I am a career-long legal educator who knows that the law school experience that I loved and that has served the profession well for decades, while not broken, is cracked in places.


I am a career-long legal educator who knows that the law school experience that I loved and that has served the profession well for decades, while not broken, is cracked in places. It works for many, particularly those going to law school straight from college.

It does not, however, well serve the needs of everyone who would like a legal education and who would make excellent lawyers, those wanting to enhance existing careers with legal knowledge, or those who hire and engage lawyers (such as law firms, businesses, and the public sector).

How does it fall short?

First, it’s too expensive. The work that many lawyers do and that we need done does not justify the $100,000-plus investment and three years of time and foregone income that is almost unavoidable in law schools today.
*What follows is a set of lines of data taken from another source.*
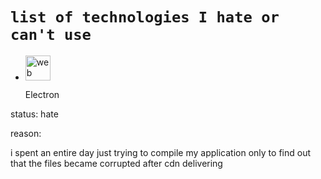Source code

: # `list of technologies I hate or can't use`

-  <img src="https://skillicons.dev/icons?i=electron" alt="web dev" height="40"/><p> Electron</p>



status: hate

reason:

i spent an entire day just trying to compile my application only to find out that the files became corrupted after cdn delivering
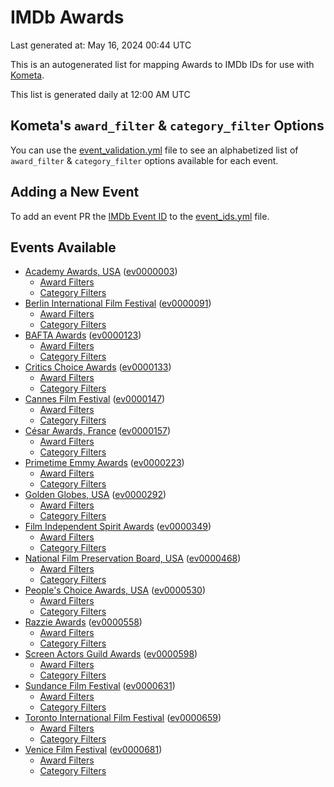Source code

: # IMDb Awards

Last generated at: May 16, 2024 00:44 UTC

This is an autogenerated list for mapping Awards to IMDb IDs for use with [Kometa](https://github.com/Kometa-Team/Kometa).

This list is generated daily at 12:00 AM UTC 

## Kometa's `award_filter` & `category_filter` Options

You can use the [event_validation.yml](https://github.com/Kometa-Team/IMDb-Awards/blob/master/event_validation.yml) file to see an alphabetized list of `award_filter` & `category_filter` options available for each event.

## Adding a New Event

To add an event PR the [IMDb Event ID](https://www.imdb.com/event/all/) to the [event_ids.yml](https://github.com/Kometa-Team/IMDb-Awards/blob/master/event_ids.yml) file.

## Events Available

* [Academy Awards, USA](https://www.imdb.com/event/ev0000003) ([ev0000003](https://github.com/Kometa-Team/IMDb-Awards/blob/master/event_validation.yml#L1))
  * [Award Filters](https://github.com/Kometa-Team/IMDb-Awards/blob/master/event_validation.yml#L6)
  * [Category Filters](https://github.com/Kometa-Team/IMDb-Awards/blob/master/event_validation.yml#L14)
* [Berlin International Film Festival](https://www.imdb.com/event/ev0000091) ([ev0000091](https://github.com/Kometa-Team/IMDb-Awards/blob/master/event_validation.yml#L148))
  * [Award Filters](https://github.com/Kometa-Team/IMDb-Awards/blob/master/event_validation.yml#L152)
  * [Category Filters](https://github.com/Kometa-Team/IMDb-Awards/blob/master/event_validation.yml#L346)
* [BAFTA Awards](https://www.imdb.com/event/ev0000123) ([ev0000123](https://github.com/Kometa-Team/IMDb-Awards/blob/master/event_validation.yml#L622))
  * [Award Filters](https://github.com/Kometa-Team/IMDb-Awards/blob/master/event_validation.yml#L627)
  * [Category Filters](https://github.com/Kometa-Team/IMDb-Awards/blob/master/event_validation.yml#L660)
* [Critics Choice Awards](https://www.imdb.com/event/ev0000133) ([ev0000133](https://github.com/Kometa-Team/IMDb-Awards/blob/master/event_validation.yml#L1150))
  * [Award Filters](https://github.com/Kometa-Team/IMDb-Awards/blob/master/event_validation.yml#L1153)
  * [Category Filters](https://github.com/Kometa-Team/IMDb-Awards/blob/master/event_validation.yml#L1158)
* [Cannes Film Festival](https://www.imdb.com/event/ev0000147) ([ev0000147](https://github.com/Kometa-Team/IMDb-Awards/blob/master/event_validation.yml#L1259))
  * [Award Filters](https://github.com/Kometa-Team/IMDb-Awards/blob/master/event_validation.yml#L1264)
  * [Category Filters](https://github.com/Kometa-Team/IMDb-Awards/blob/master/event_validation.yml#L1426)
* [César Awards, France](https://www.imdb.com/event/ev0000157) ([ev0000157](https://github.com/Kometa-Team/IMDb-Awards/blob/master/event_validation.yml#L1651))
  * [Award Filters](https://github.com/Kometa-Team/IMDb-Awards/blob/master/event_validation.yml#L1654)
  * [Category Filters](https://github.com/Kometa-Team/IMDb-Awards/blob/master/event_validation.yml#L1659)
* [Primetime Emmy Awards](https://www.imdb.com/event/ev0000223) ([ev0000223](https://github.com/Kometa-Team/IMDb-Awards/blob/master/event_validation.yml#L1716))
  * [Award Filters](https://github.com/Kometa-Team/IMDb-Awards/blob/master/event_validation.yml#L1721)
  * [Category Filters](https://github.com/Kometa-Team/IMDb-Awards/blob/master/event_validation.yml#L1728)
* [Golden Globes, USA](https://www.imdb.com/event/ev0000292) ([ev0000292](https://github.com/Kometa-Team/IMDb-Awards/blob/master/event_validation.yml#L2929))
  * [Award Filters](https://github.com/Kometa-Team/IMDb-Awards/blob/master/event_validation.yml#L2934)
  * [Category Filters](https://github.com/Kometa-Team/IMDb-Awards/blob/master/event_validation.yml#L2942)
* [Film Independent Spirit Awards](https://www.imdb.com/event/ev0000349) ([ev0000349](https://github.com/Kometa-Team/IMDb-Awards/blob/master/event_validation.yml#L3108))
  * [Award Filters](https://github.com/Kometa-Team/IMDb-Awards/blob/master/event_validation.yml#L3111)
  * [Category Filters](https://github.com/Kometa-Team/IMDb-Awards/blob/master/event_validation.yml#L3120)
* [National Film Preservation Board, USA](https://www.imdb.com/event/ev0000468) ([ev0000468](https://github.com/Kometa-Team/IMDb-Awards/blob/master/event_validation.yml#L3160))
  * [Award Filters](https://github.com/Kometa-Team/IMDb-Awards/blob/master/event_validation.yml#L3163)
  * [Category Filters](https://github.com/Kometa-Team/IMDb-Awards/blob/master/event_validation.yml#L3165)
* [People's Choice Awards, USA](https://www.imdb.com/event/ev0000530) ([ev0000530](https://github.com/Kometa-Team/IMDb-Awards/blob/master/event_validation.yml#L3168))
  * [Award Filters](https://github.com/Kometa-Team/IMDb-Awards/blob/master/event_validation.yml#L3171)
  * [Category Filters](https://github.com/Kometa-Team/IMDb-Awards/blob/master/event_validation.yml#L3174)
* [Razzie Awards](https://www.imdb.com/event/ev0000558) ([ev0000558](https://github.com/Kometa-Team/IMDb-Awards/blob/master/event_validation.yml#L3416))
  * [Award Filters](https://github.com/Kometa-Team/IMDb-Awards/blob/master/event_validation.yml#L3419)
  * [Category Filters](https://github.com/Kometa-Team/IMDb-Awards/blob/master/event_validation.yml#L3424)
* [Screen Actors Guild Awards](https://www.imdb.com/event/ev0000598) ([ev0000598](https://github.com/Kometa-Team/IMDb-Awards/blob/master/event_validation.yml#L3464))
  * [Award Filters](https://github.com/Kometa-Team/IMDb-Awards/blob/master/event_validation.yml#L3467)
  * [Category Filters](https://github.com/Kometa-Team/IMDb-Awards/blob/master/event_validation.yml#L3469)
* [Sundance Film Festival](https://www.imdb.com/event/ev0000631) ([ev0000631](https://github.com/Kometa-Team/IMDb-Awards/blob/master/event_validation.yml#L3495))
  * [Award Filters](https://github.com/Kometa-Team/IMDb-Awards/blob/master/event_validation.yml#L3498)
  * [Category Filters](https://github.com/Kometa-Team/IMDb-Awards/blob/master/event_validation.yml#L3548)
* [Toronto International Film Festival](https://www.imdb.com/event/ev0000659) ([ev0000659](https://github.com/Kometa-Team/IMDb-Awards/blob/master/event_validation.yml#L3660))
  * [Award Filters](https://github.com/Kometa-Team/IMDb-Awards/blob/master/event_validation.yml#L3663)
  * [Category Filters](https://github.com/Kometa-Team/IMDb-Awards/blob/master/event_validation.yml#L3713)
* [Venice Film Festival](https://www.imdb.com/event/ev0000681) ([ev0000681](https://github.com/Kometa-Team/IMDb-Awards/blob/master/event_validation.yml#L3783))
  * [Award Filters](https://github.com/Kometa-Team/IMDb-Awards/blob/master/event_validation.yml#L3788)
  * [Category Filters](https://github.com/Kometa-Team/IMDb-Awards/blob/master/event_validation.yml#L4121)
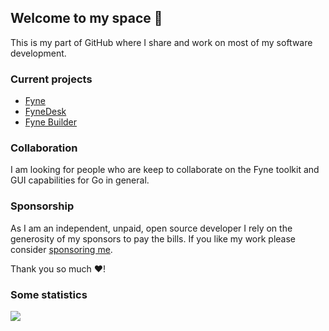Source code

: ## Welcome to my space 👋

This is my part of GitHub where I share and work on most of my software development.

### Current projects

* [Fyne](/fyne-io/fyne)
* [FyneDesk](/fyne-io/fynedesk)
* [Fyne Builder](/andydotxyz/fynebuilder)

### Collaboration

I am looking for people who are keep to collaborate on the Fyne toolkit and GUI capabilities for Go in general.

### Sponsorship

As I am an independent, unpaid, open source developer I rely on the generosity of my sponsors to pay the bills.
If you like my work please consider [sponsoring me](https://github.com/sponsors/andydotxyz).

Thank you so much ❤️!

### Some statistics

![](https://github-profile-trophy.vercel.app/?username=andydotxyz&column=8&theme=nord)

<!--
**andydotxyz/andydotxyz** is a ✨ _special_ ✨ repository because its `README.md` (this file) appears on your GitHub profile.

Here are some ideas to get you started:

- 💬 Ask me about ...
- 📫 How to reach me: ...
- ⚡ Fun fact: ...
-->
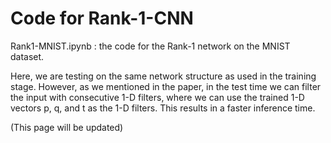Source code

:# Code for Rank-1-CNN 

Rank1-MNIST.ipynb : the code for the Rank-1 network on the MNIST dataset. 

Here, we are testing on the same network structure as used in the training stage.
However, as we mentioned in the paper, in the test time we can filter the input
with consecutive 1-D filters, where we can use the trained 1-D vectors p, q, and t as the 1-D filters.
This results in a faster inference time.

(This page will be updated)
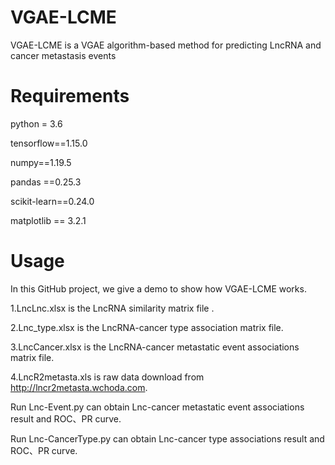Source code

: # VGAE-LCME
VGAE-LCME is a VGAE algorithm-based method for predicting LncRNA and cancer metastasis events

# Requirements
python = 3.6

tensorflow==1.15.0

numpy==1.19.5

pandas ==0.25.3

scikit-learn==0.24.0

matplotlib == 3.2.1

# Usage
In this GitHub project, we give a demo to show how VGAE-LCME works. 

1.LncLnc.xlsx is the LncRNA similarity matrix file .

2.Lnc_type.xlsx is the LncRNA-cancer type association matrix file.

3.LncCancer.xlsx is the LncRNA-cancer metastatic event associations matrix file.

4.LncR2metasta.xls is raw data download from http://lncr2metasta.wchoda.com.

Run Lnc-Event.py can obtain Lnc-cancer metastatic event associations result and ROC、PR curve.

Run Lnc-CancerType.py can obtain Lnc-cancer type associations result and ROC、PR curve.
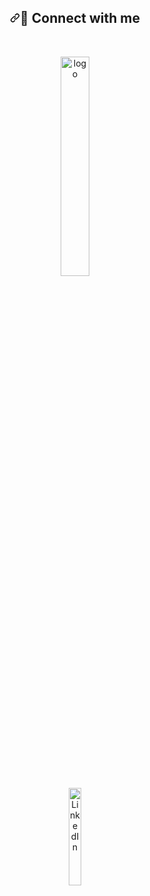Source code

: <div dir="auto" align="center">
        <h2 dir="auto"><a id="user-content--connect-with-me" class="anchor" aria-hidden="true" href="#-connect-with-me"><svg class="octicon octicon-link" viewBox="0 0 16 16" version="1.1" width="16" height="16" aria-hidden="true"><path fill-rule="evenodd" d="M7.775 3.275a.75.75 0 001.06 1.06l1.25-1.25a2 2 0 112.83 2.83l-2.5 2.5a2 2 0 01-2.83 0 .75.75 0 00-1.06 1.06 3.5 3.5 0 004.95 0l2.5-2.5a3.5 3.5 0 00-4.95-4.95l-1.25 1.25zm-4.69 9.64a2 2 0 010-2.83l2.5-2.5a2 2 0 012.83 0 .75.75 0 001.06-1.06 3.5 3.5 0 00-4.95 0l-2.5 2.5a3.5 3.5 0 004.95 4.95l1.25-1.25a.75.75 0 00-1.06-1.06l-1.25 1.25a2 2 0 01-2.83 0z"></path></svg></a><g-emoji class="g-emoji" alias="handshake" fallback-src="https://github.githubassets.com/images/icons/emoji/unicode/1f91d.png">🤝</g-emoji> Connect with me</h2>
        <br>
        <dl>
        <dt>
            <a href="https://twitter.com/cryptoposito" rel="nofollow">
                <img src="https://i.postimg.cc/h47hr6ps/LOGO.png" alt="logo" style="width: 30%;">
            </a>
        </dt>
        <dt>
        <a href="https://www.linkedin.com/in/julienc82/" rel="nofollow">
            <img src="https://i.postimg.cc/J0dqMgHP/Pik-Png-com-linkedin-png-533498.png" alt="LinkedIn" style="width: 20%;">
        </a>
        </dt>
        </dl>
    </div>
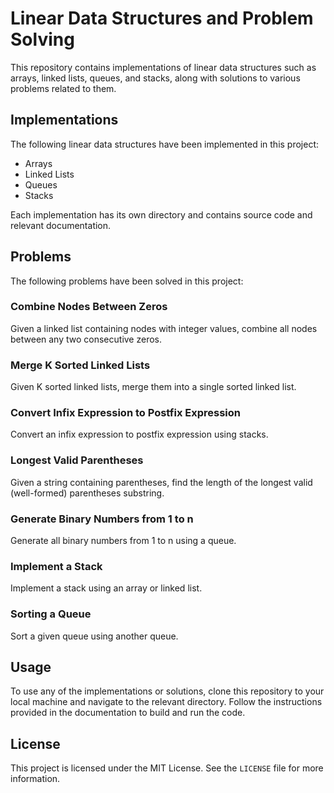 # Linear Data Structures and Problem Solving

This repository contains implementations of linear data structures such as arrays, linked lists, queues, and stacks, along with solutions to various problems related to them.

## Implementations

The following linear data structures have been implemented in this project:

- Arrays
- Linked Lists
- Queues
- Stacks

Each implementation has its own directory and contains source code and relevant documentation.

## Problems

The following problems have been solved in this project:

### Combine Nodes Between Zeros

Given a linked list containing nodes with integer values, combine all nodes between any two consecutive zeros.

### Merge K Sorted Linked Lists

Given K sorted linked lists, merge them into a single sorted linked list.

### Convert Infix Expression to Postfix Expression

Convert an infix expression to postfix expression using stacks.

### Longest Valid Parentheses

Given a string containing parentheses, find the length of the longest valid (well-formed) parentheses substring.

### Generate Binary Numbers from 1 to n

Generate all binary numbers from 1 to n using a queue.

### Implement a Stack

Implement a stack using an array or linked list.

### Sorting a Queue

Sort a given queue using another queue.

## Usage

To use any of the implementations or solutions, clone this repository to your local machine and navigate to the relevant directory. Follow the instructions provided in the documentation to build and run the code.

## License

This project is licensed under the MIT License. See the `LICENSE` file for more information.
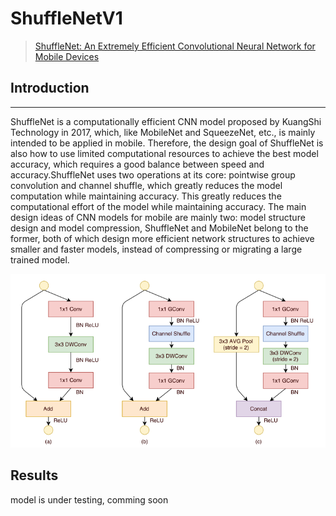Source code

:# ShuffleNetV1
> [ShuffleNet: An Extremely Efficient Convolutional Neural Network for Mobile Devices](https://arxiv.org/pdf/1707.01083.pdf)

## Introduction
***

ShuffleNet is a computationally efficient CNN model proposed by KuangShi Technology in 2017, which, like MobileNet and SqueezeNet, etc., is mainly intended to be applied in mobile. Therefore, the design goal of ShuffleNet is also how to use limited computational resources to achieve the best model accuracy, which requires a good balance between speed and accuracy.ShuffleNet uses two operations at its core: pointwise group convolution and channel shuffle, which greatly reduces the model computation while maintaining accuracy. This greatly reduces the computational effort of the model while maintaining accuracy. The main design ideas of CNN models for mobile are mainly two: model structure design and model compression, ShuffleNet and MobileNet belong to the former, both of which design more efficient network structures to achieve smaller and faster models, instead of compressing or migrating a large trained model.

![](./ShuffleNetV1_Block.png)

## Results
model is under testing, comming soon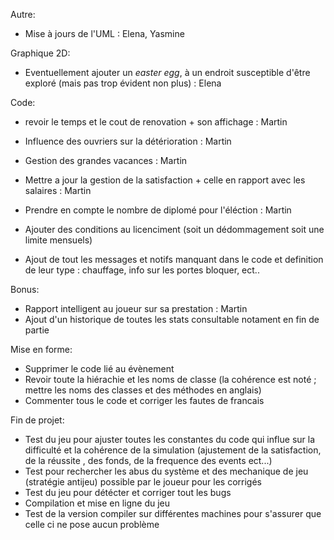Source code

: 
Autre:
- Mise à jours de l'UML : Elena, Yasmine 







Graphique 2D:
- Eventuellement ajouter un _easter egg_, à un endroit susceptible d'être exploré (mais pas trop évident non plus) : Elena





Code:

- revoir le temps et le cout de renovation + son affichage : Martin
- Influence des ouvriers sur la détérioration : Martin

- Gestion des grandes vacances : Martin
- Mettre a jour la gestion de la satisfaction + celle en rapport avec les salaires : Martin
- Prendre en compte le nombre de diplomé pour l'éléction : Martin

- Ajouter des conditions au licenciment (soit un dédommagement soit une limite mensuels)
- Ajout de tout les messages et notifs manquant dans le code et definition de leur type : chauffage, info sur les portes bloquer, ect..





Bonus:
- Rapport intelligent au joueur sur sa prestation : Martin
- Ajout d'un historique de toutes les stats consultable notament en fin de partie





Mise en forme:
- Supprimer le code lié au évènement
- Revoir toute la hiérachie et les noms de classe (la cohérence est noté ; mettre les noms des classes et des méthodes en anglais)
- Commenter tous le code et corriger les fautes de francais





Fin de projet:
- Test du jeu pour ajuster toutes les constantes du code qui influe sur la difficulté et la cohérence  de la simulation 
(ajustement de la satisfaction, de la réussite , des fonds, de la frequence des events ect...)
- Test pour rechercher les abus du système et des mechanique de jeu (stratégie antijeu) possible par le joueur pour les corrigés 
- Test du jeu pour détécter et corriger tout les bugs
- Compilation et mise en ligne du jeu
- Test de la version compiler sur différentes machines pour s'assurer que celle ci ne pose aucun problème
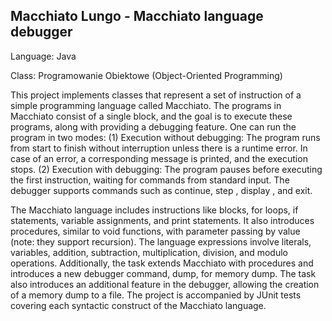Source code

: ## Macchiato Lungo - Macchiato language debugger

Language: Java

Class: Programowanie Obiektowe (Object-Oriented Programming)

This project implements classes that represent a set of instruction of a simple programming language called Macchiato. The programs in Macchiato consist of a single block, and the goal is to execute these programs, along with providing a debugging feature. One can run the program in two modes: 
(1) Execution without debugging: The program runs from start to finish without interruption unless there is a runtime error. In case of an error, a corresponding message is printed, and the execution stops.
(2) Execution with debugging: The program pauses before executing the first instruction, waiting for commands from standard input. The debugger supports commands such as continue, step <number>, display <level>, and exit.
    	
The Macchiato language includes instructions like blocks, for loops, if statements, variable assignments, and print statements. It also introduces procedures, similar to void functions, with parameter passing by value (note: they support recursion). The language expressions involve literals, variables, addition, subtraction, multiplication, division, and modulo operations. Additionally, the task extends Macchiato with procedures and introduces a new debugger command, dump, for memory dump. The task also introduces an additional feature in the debugger, allowing the creation of a memory dump to a file. The project is accompanied by JUnit tests covering each syntactic construct of the Macchiato language.
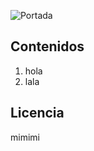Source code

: ![Portada](https://www.medical-exercise.com/wp-content/uploads/2009/03/microscopio.jpg)

## Contenidos

1. hola
2. lala

## Licencia

mimimi
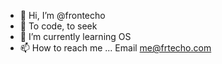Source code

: - 👋 Hi, I’m @frontecho
- 👀 To code, to seek
- 🌱 I’m currently learning OS
- 📫 How to reach me ... Email me@frtecho.com

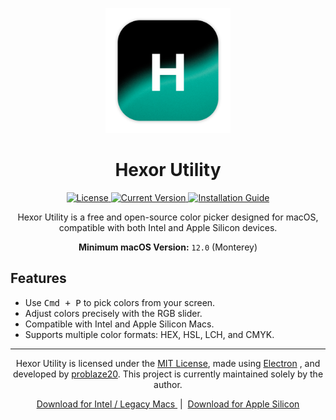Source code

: <p align="center">
  <img src="https://raw.githubusercontent.com/problaze20/Hexor-Utility/refs/heads/main/Images/hxr-app-icon.v1.04.png" alt="Hexor Utility Icon" width="200" />
</p>

<h1 align="center">Hexor Utility</h1>

<p align="center">
  <a href="https://github.com/problaze20/Hexor-Utility/blob/main/LICENSE">
    <img src="https://img.shields.io/github/license/problaze20/Hexor-Utility?style=flat-square" alt="License" />
  </a>
  <a href="#">
    <img src="https://img.shields.io/badge/Version-v1.0.4-d53c50?style=flat-square" alt="Current Version" />
  </a>
  <a href="https://github.com/problaze20/Hexor-Utility/blob/main/Installation.md">
    <img src="https://img.shields.io/badge/Installation_Guide-d53c50?style=flat-square" alt="Installation Guide" />
  </a>
</p>

<p align="center"> Hexor Utility is a free and open-source color picker designed for macOS, compatible with both Intel and Apple Silicon devices. </p>
<p align="center"> <b>Minimum macOS Version:</b> <code>12.0</code> (Monterey) </p>



<h2>Features</h2>

- Use <kbd>Cmd + P</kbd> to pick colors from your screen.
- Adjust colors precisely with the RGB slider.
- Compatible with Intel and Apple Silicon Macs.
- Supports multiple color formats: HEX, HSL, LCH, and CMYK.


---

<p align="center">
  Hexor Utility is licensed under the <a href="https://github.com/problaze20/Hexor-Utility/blob/main/LICENSE">MIT License</a>, made using <a href="https://electronjs.org">Electron</a>
, and developed by <a href="https://github.com/problaze20/">problaze20</a>.  
  This project is currently maintained solely by the author.
</p>

<p align="center">
  <a href="https://github.com/problaze20/Hexor-Utility/releases/download/v1.0.4/Hexor-util-mac-64x-v1.0.4.zip">
    Download for Intel / Legacy Macs
  </a>
  &nbsp;|&nbsp;
  <a href="https://github.com/problaze20/Hexor-Utility/releases/download/v1.0.4/Hexor-util-mac-arm64-v1.0.4.zip">
    Download for Apple Silicon
  </a>
</p>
Second, it’s not accessible. Many who would like to be lawyers (and who would be excellent members of the profession) have work and/or family responsibilities that make it more difficult than it should be – or impossible – to attend a traditional brick-and-mortar law school, even on a part-time basis.

Third, law school does not engage the minds and generate the commitment of many students so that they acquire in law school the foundational knowledge, skills, and values new lawyers should have. Nor are they inspired with a love of the law and our legal system to help safeguard and advance the rule of law and our justice system – here and around the world.

Hear a Q&A with Barry Currier about how his online law school fits into the legal ed landscape:

Traditional legal education has responses for these concerns, but they fall short. For example, the idea of a two-year J.D. program has resurfaced recently. It does rearrange the law school calendar and might make law school more accessible for some, but it does not reduce the actual time in school that must be spent to earn a J.D., the cost of the degree, or the need to be physically present for the duration of the program. A good idea, but not a solution to problems that are much more pervasive.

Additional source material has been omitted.